▶ _Description of the task_: Across all the entries below, how many lines mention the string "difference"? Respond with a single number.

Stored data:
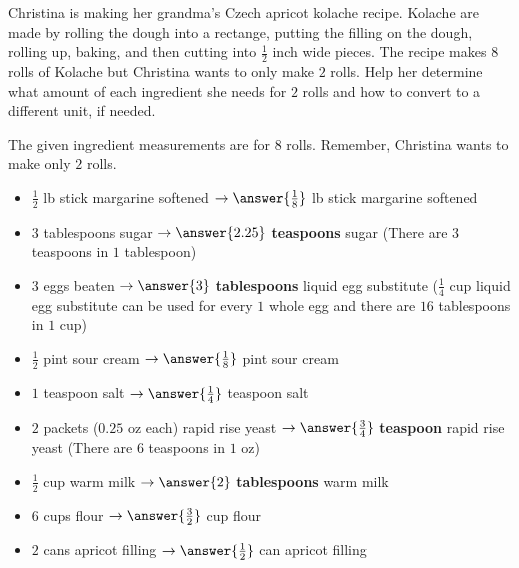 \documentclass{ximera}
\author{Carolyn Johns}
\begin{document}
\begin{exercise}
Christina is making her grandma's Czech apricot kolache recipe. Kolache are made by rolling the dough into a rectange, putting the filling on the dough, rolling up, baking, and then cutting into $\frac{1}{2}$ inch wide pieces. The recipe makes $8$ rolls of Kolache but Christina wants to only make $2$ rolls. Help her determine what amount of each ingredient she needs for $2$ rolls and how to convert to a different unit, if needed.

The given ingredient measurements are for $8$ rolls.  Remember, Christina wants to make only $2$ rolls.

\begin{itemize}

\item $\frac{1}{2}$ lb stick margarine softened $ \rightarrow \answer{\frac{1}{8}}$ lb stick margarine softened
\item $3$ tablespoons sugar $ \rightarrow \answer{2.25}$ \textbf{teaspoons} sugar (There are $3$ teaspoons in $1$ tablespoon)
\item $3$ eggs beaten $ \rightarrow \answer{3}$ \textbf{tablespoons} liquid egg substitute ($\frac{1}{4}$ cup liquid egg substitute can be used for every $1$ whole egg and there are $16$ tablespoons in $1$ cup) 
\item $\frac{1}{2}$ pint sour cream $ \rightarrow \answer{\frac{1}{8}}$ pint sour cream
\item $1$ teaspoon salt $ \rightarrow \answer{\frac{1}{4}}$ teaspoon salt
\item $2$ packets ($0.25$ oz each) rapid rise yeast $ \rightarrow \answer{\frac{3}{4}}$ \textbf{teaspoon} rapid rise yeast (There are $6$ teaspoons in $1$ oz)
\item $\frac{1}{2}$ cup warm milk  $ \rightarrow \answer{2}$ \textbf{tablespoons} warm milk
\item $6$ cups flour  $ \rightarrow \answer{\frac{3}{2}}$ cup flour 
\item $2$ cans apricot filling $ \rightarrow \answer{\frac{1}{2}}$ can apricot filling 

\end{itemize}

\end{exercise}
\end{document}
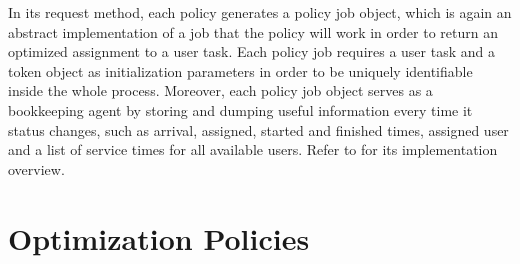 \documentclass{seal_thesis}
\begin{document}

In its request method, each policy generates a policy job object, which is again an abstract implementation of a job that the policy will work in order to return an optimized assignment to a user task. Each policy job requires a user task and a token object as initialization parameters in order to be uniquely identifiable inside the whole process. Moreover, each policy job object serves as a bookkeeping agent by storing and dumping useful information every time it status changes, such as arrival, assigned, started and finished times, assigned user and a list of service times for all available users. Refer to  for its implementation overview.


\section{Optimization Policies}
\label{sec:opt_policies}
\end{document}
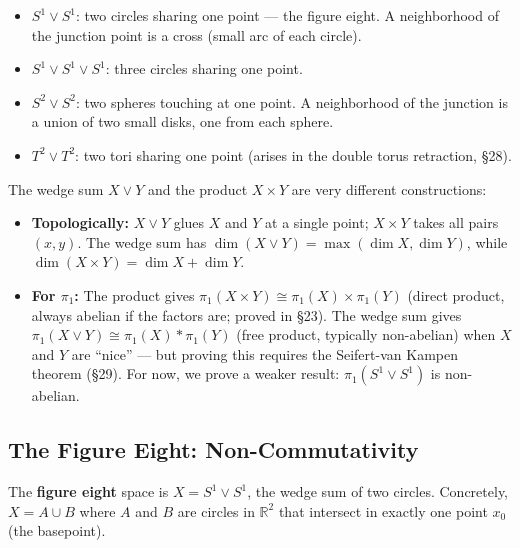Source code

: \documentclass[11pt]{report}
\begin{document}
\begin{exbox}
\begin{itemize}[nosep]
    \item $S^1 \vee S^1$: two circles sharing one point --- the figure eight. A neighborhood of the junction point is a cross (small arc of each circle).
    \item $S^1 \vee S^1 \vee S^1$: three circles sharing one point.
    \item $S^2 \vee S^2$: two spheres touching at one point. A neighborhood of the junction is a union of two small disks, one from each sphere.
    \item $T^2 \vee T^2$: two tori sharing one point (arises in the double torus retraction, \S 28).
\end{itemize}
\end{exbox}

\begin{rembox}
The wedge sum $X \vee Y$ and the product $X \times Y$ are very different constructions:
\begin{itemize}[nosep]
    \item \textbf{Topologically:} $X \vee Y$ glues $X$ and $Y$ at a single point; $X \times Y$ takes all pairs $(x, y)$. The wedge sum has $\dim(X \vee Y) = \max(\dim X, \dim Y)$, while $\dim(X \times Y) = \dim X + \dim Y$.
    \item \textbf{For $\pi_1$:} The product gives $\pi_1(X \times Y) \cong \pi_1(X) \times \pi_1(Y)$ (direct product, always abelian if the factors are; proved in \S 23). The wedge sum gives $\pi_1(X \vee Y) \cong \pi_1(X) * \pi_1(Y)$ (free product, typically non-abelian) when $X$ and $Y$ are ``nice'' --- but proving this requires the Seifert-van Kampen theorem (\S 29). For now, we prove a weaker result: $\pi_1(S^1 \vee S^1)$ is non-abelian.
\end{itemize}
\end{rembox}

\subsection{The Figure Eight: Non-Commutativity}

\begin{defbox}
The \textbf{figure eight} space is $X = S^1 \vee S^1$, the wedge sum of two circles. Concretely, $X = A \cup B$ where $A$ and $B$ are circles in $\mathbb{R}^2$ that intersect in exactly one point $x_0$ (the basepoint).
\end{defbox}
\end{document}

--

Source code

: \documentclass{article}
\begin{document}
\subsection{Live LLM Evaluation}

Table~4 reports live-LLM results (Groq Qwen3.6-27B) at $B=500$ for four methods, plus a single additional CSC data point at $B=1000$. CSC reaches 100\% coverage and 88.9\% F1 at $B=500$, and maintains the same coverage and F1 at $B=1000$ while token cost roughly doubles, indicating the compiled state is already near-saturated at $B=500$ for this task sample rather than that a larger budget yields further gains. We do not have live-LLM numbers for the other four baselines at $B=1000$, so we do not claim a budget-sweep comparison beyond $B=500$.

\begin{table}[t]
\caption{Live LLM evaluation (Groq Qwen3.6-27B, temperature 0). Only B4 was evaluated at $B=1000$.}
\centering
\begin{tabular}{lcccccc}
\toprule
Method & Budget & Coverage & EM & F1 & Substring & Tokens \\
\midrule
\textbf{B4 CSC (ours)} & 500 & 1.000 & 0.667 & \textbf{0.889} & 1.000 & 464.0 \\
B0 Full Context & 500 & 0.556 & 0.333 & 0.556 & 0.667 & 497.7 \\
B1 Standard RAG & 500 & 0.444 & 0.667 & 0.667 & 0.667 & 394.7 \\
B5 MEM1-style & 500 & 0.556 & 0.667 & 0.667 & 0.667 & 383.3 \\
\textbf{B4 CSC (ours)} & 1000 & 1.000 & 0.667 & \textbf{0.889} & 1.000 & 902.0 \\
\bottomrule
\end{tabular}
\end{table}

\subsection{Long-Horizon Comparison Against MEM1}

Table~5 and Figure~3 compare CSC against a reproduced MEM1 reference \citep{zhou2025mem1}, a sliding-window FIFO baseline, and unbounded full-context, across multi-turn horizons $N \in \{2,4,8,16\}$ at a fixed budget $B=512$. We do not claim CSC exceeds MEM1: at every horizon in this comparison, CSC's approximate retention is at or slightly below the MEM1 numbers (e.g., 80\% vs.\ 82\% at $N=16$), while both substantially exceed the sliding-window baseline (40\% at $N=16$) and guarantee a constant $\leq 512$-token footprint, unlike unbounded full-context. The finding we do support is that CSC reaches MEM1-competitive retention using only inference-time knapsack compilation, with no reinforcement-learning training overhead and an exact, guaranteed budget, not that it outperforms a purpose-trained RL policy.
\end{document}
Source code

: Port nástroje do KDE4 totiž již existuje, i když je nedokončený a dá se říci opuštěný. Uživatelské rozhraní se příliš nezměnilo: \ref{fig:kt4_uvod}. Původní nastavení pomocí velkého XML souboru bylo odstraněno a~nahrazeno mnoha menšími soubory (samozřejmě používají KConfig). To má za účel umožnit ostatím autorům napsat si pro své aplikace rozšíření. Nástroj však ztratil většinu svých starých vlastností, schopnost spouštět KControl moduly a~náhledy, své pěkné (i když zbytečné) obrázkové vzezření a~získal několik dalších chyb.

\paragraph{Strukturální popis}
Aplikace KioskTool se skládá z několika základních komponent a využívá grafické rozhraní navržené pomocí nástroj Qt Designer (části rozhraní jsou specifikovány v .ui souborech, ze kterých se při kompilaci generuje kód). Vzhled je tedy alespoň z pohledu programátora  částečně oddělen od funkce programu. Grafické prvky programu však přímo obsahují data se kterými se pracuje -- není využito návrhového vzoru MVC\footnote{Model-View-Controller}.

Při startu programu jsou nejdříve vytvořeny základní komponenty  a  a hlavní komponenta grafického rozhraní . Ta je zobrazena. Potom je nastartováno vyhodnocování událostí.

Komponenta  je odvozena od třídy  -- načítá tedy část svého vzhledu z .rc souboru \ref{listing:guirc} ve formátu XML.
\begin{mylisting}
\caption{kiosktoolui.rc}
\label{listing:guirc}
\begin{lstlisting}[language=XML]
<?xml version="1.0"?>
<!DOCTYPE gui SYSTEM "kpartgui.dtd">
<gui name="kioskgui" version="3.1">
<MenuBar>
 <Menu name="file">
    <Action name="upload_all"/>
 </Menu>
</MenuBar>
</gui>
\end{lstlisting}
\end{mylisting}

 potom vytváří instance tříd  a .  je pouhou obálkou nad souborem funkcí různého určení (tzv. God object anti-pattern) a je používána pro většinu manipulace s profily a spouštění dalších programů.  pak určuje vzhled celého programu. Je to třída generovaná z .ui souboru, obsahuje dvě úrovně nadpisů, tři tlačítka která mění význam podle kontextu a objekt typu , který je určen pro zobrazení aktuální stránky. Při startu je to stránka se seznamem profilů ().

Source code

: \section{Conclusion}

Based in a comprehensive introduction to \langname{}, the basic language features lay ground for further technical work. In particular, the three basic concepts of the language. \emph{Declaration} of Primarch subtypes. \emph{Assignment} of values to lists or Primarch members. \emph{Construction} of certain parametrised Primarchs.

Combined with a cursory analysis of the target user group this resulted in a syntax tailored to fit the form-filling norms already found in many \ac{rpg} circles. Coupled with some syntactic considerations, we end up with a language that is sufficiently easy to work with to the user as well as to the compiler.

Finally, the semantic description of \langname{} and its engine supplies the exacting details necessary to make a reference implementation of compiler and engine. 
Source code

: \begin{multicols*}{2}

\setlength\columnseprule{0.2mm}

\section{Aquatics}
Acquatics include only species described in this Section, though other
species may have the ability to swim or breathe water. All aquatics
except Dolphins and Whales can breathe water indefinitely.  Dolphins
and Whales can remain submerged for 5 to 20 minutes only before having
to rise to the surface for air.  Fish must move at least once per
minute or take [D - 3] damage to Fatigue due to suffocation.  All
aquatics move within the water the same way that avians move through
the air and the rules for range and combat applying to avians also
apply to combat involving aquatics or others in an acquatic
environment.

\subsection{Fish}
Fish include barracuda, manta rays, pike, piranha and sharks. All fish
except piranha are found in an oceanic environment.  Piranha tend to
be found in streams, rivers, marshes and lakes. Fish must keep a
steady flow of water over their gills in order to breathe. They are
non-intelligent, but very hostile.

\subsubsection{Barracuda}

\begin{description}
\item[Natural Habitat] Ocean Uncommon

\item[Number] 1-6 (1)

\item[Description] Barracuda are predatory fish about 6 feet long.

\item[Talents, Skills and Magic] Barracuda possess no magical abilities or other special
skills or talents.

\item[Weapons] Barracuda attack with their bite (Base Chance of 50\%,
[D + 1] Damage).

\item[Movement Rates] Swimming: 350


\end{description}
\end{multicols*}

...

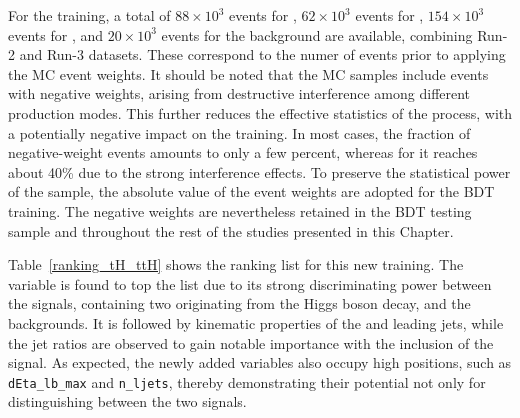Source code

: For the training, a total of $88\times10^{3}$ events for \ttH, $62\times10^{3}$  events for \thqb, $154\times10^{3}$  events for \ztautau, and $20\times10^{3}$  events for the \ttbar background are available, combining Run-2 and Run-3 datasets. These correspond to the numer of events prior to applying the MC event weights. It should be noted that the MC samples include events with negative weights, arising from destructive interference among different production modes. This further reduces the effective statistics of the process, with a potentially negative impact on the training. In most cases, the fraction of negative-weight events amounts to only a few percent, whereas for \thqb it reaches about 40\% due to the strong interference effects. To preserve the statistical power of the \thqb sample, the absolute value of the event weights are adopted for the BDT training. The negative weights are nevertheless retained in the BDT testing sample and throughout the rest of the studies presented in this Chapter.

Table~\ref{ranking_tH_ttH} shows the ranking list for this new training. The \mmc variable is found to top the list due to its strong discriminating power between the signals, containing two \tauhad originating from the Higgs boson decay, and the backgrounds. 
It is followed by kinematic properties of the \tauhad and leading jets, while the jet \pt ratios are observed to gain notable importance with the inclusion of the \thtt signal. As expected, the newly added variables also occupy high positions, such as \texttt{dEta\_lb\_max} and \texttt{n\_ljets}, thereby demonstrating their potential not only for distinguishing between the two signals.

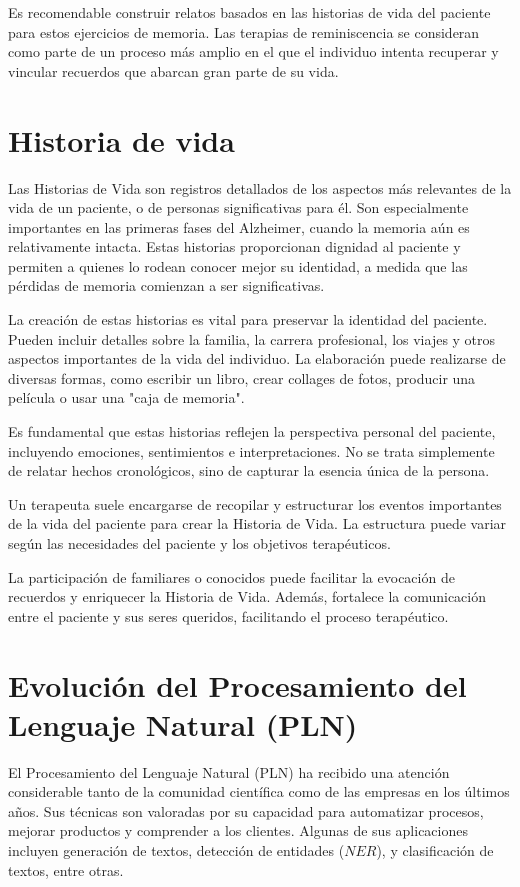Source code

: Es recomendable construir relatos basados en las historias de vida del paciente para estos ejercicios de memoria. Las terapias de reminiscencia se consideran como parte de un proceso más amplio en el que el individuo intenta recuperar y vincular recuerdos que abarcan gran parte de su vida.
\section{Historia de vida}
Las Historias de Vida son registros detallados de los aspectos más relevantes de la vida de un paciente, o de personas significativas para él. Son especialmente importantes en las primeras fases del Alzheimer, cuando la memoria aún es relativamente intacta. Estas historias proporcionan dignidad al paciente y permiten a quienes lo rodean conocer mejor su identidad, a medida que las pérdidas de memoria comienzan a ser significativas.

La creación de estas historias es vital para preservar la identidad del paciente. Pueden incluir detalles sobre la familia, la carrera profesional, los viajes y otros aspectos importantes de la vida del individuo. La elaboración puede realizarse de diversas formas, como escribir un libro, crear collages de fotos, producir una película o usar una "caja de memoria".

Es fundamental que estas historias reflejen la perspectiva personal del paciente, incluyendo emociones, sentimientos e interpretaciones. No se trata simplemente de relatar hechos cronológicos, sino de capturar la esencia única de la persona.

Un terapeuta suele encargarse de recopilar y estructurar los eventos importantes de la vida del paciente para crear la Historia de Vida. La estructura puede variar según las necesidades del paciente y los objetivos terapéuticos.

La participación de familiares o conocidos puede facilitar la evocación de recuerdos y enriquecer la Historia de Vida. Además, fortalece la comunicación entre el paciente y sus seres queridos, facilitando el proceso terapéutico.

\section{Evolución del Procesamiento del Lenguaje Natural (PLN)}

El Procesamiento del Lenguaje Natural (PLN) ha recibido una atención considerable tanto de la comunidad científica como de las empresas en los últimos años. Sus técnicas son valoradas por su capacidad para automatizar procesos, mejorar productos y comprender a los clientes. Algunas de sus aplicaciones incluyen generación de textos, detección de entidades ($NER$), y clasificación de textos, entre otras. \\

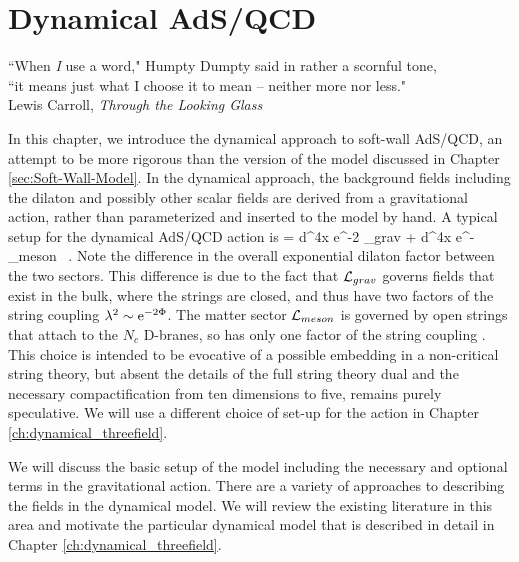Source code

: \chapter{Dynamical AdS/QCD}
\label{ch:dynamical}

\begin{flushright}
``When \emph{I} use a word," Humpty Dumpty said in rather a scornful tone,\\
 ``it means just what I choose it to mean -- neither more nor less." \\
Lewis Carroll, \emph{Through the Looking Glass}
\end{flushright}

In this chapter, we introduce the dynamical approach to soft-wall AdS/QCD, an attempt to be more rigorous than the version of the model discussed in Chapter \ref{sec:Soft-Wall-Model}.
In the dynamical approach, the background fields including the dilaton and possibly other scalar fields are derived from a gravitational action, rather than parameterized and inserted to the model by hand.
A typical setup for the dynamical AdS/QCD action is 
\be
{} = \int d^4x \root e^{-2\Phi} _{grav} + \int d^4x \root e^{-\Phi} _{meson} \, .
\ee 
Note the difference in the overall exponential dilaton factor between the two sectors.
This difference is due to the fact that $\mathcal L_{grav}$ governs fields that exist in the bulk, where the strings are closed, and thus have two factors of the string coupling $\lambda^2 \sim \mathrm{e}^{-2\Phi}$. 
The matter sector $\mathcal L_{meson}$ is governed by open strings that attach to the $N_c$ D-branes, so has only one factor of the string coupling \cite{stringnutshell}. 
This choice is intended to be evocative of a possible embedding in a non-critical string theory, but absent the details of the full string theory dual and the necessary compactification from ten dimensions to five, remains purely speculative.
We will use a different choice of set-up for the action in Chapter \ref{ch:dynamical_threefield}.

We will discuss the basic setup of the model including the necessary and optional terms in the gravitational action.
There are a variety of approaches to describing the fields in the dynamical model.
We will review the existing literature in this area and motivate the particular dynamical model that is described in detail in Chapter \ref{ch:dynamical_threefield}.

▶ _Exercise answer_: 2